MacNN Forums (http://forums.macnn.com/)
-   Mac OS X (http://forums.macnn.com/mac-os-x/)
-   -   Time Machine and HFS corruption (http://forums.macnn.com/90/mac-os-x/502227/time-machine-and-hfs-corruption/)

 
besson3c Jul 14, 2013 02:59 PM
Time Machine and HFS corruption
I have been reading that TM wanting to recreate a backup is often a sign of a corrupt backup. This has been happening frequently on my wife's MBA. Recently when this happened I discovered that HFS was screwed up and Disk Utility/fsck wanted to boot off the recovery partition to repair the damage, so I did this. I was really shocked to see that a few days later it wanted to do the same thing after having more TM difficulties, with more HFS corruption being reported (with the same message about needing to boot from the recovery partition).

Is it true that TM is reliant upon the HFS file structure (maybe the journal?) to keep its backups straight?


Why won't Apple give us a file system that is actually safe to write data to? This is insane. How are normal users supposed to know to run Disk Utility to check for something like this, and how to band-aid HFS when it blows up? Of course, this no doubt happens even more frequently on SATA drives (like I said, this happened on an SSD). Anyway, excuse the rant, you know my outspoken opinions on HFS being complete crap.

Has anybody experienced these TM errors before? Am I barking up the right tree?
 
Waragainstsleep Jul 14, 2013 05:13 PM
HFS does seem to get less reliable as time goes on. I see the old "OS X cannot repair..." message more often that I used to.
 
P Jul 15, 2013 03:39 PM
In my experience, a repaired HFS slice is significantly less reliable than a fresh one. Don't ask me why that is, but my way of working has always been to repair a slice to get stuff off it and then "reformat" (install a new file system).

Note that HFS+ with journaling doesn't just "go bad" spontaneously. Either there is a bug in the fs code in the kernel - which seems highly unlikely at this point - or the underlying drive is unreliable.
 
OreoCookie Jul 16, 2013 03:34 AM
You're preaching to the choir. Every year at WWDC, I am waiting for an announcement that Apple will replace their filesystem. Perhaps now that all Macs are going the route of SSDs, we'll get a filesystem specifically tailored to non-spinning platter storage device and synching? Not sure whether this is realistic, but a man can dream ;)
 
besson3c Jul 16, 2013 03:38 AM
Quote, Originally Posted by P (Post 4238699)
In my experience, a repaired HFS slice is significantly less reliable than a fresh one. Don't ask me why that is, but my way of working has always been to repair a slice to get stuff off it and then "reformat" (install a new file system).

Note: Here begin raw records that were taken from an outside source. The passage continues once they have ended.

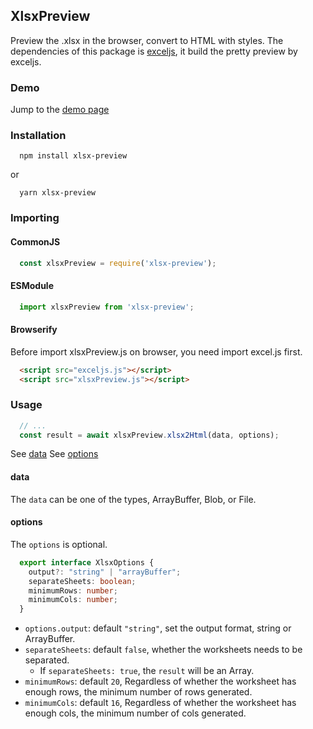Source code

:## XlsxPreview

Preview the .xlsx in the browser, convert to HTML with styles.
The dependencies of this package is [exceljs](https://github.com/exceljs/exceljs), it build the pretty preview by exceljs.

### Demo

Jump to the [demo page](./demo.html)

### Installation

```
  npm install xlsx-preview
```
or
```
  yarn xlsx-preview
```

### Importing

#### CommonJS
``` js
  const xlsxPreview = require('xlsx-preview');
```
#### ESModule
``` js
  import xlsxPreview from 'xlsx-preview';
```
#### Browserify
Before import xlsxPreview.js on browser, you need import excel.js first.
``` html
  <script src="exceljs.js"></script>
  <script src="xlsxPreview.js"></script>
```

### Usage

``` js
  // ...
  const result = await xlsxPreview.xlsx2Html(data, options);
```
See [data](#data)
See [options](#options)
#### data
The `data` can be one of the types, ArrayBuffer, Blob, or File.
#### options
The `options` is optional.
``` ts
  export interface XlsxOptions {
    output?: "string" | "arrayBuffer";
    separateSheets: boolean;
    minimumRows: number;
    minimumCols: number;
  }
```
- `options.output`: default `"string"`, set the output format, string or ArrayBuffer.
- `separateSheets`: default `false`, whether the worksheets needs to be separated.
  - If `separateSheets: true`, the `result` will be an Array.
- `minimumRows`: default `20`, Regardless of whether the worksheet has enough rows, the minimum number of rows generated.
-  `minimumCols`: default `16`, Regardless of whether the worksheet has enough cols, the minimum number of cols generated.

Note that HFS+ with journaling doesn't just "go bad" spontaneously. Either there is a bug in the fs code in the kernel - which seems highly unlikely at this point - or the underlying drive is unreliable.

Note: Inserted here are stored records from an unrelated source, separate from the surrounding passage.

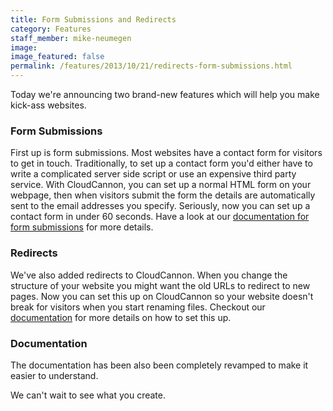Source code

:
 ```yaml
---
title: Form Submissions and Redirects
category: Features
staff_member: mike-neumegen
image:
image_featured: false
permalink: /features/2013/10/21/redirects-form-submissions.html
---
```


Today we're announcing two brand-new features which will help you make kick-ass websites.

### Form Submissions
First up is form submissions. Most websites have a contact form for visitors to get in touch. Traditionally, to set up a contact form you'd either have to write a complicated server side script or use an expensive third party service. With CloudCannon, you can set up a normal HTML form on your webpage, then when visitors submit the form the details are automatically sent to the email addresses you specify. Seriously, now you can set up a contact form in under 60 seconds. Have a look at our [documentation for form submissions](https://docs.cloudcannon.com/hosting/contact-forms/) for more details.

### Redirects
We've also added redirects to CloudCannon. When you change the structure of your website you might want the old URLs to redirect to new pages. Now you can set this up on CloudCannon so your website doesn't break for visitors when you start renaming files. Checkout our [documentation](https://docs.cloudcannon.com/hosting/301-redirects/) for more details on how to set this up.

### Documentation ###
The documentation has been also been completely revamped to make it easier to understand.

We can't wait to see what you create.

Sure it can go bad spontaneously, there is no write integrity of any kind. Do you mean go bad without any disk activity?
 
P Jul 17, 2013 05:10 PM
HFS+ without journalling could go bad for pure software reasons - a system crash while writing was enough. With journalling, it basically takes a bug in the FS code or a hardware defect for the journal to become corrupted. This last is what ZFS famously guards against.
 
besson3c Jul 18, 2013 04:55 AM
Quote, Originally Posted by P (Post 4239097)
HFS+ without journalling could go bad for pure software reasons - a system crash while writing was enough. With journalling, it basically takes a bug in the FS code or a hardware defect for the journal to become corrupted. This last is what ZFS famously guards against.
AFAIK the journal just keeps a record that something has been written so that the file system structure remains pure and uncorrupted, but with every write there is no way for HFS to know that that write took place successfully with a checksum that matches the original. Couldn't this bit rot apply to the HFS data/metadata itself?
 
P Jul 18, 2013 05:37 AM
The journaling means that any metadata that is written is written twice, to ensure that the write completes (basically. It's a little more complicated than that). It does rely on the hardware performing according to specs, however - if the hardware fails to write the correct thing, it won't ever be detected. Before journaling, the file system could be corrupted if a write was interrupted - the fsck program that ran after reboot had to "guess" what the file system was supposed to say, and it could end up in an inconsistent state. With the journal, you can be guaranteed that the writes to the file system complete or are not done at all - they are what you call atomic.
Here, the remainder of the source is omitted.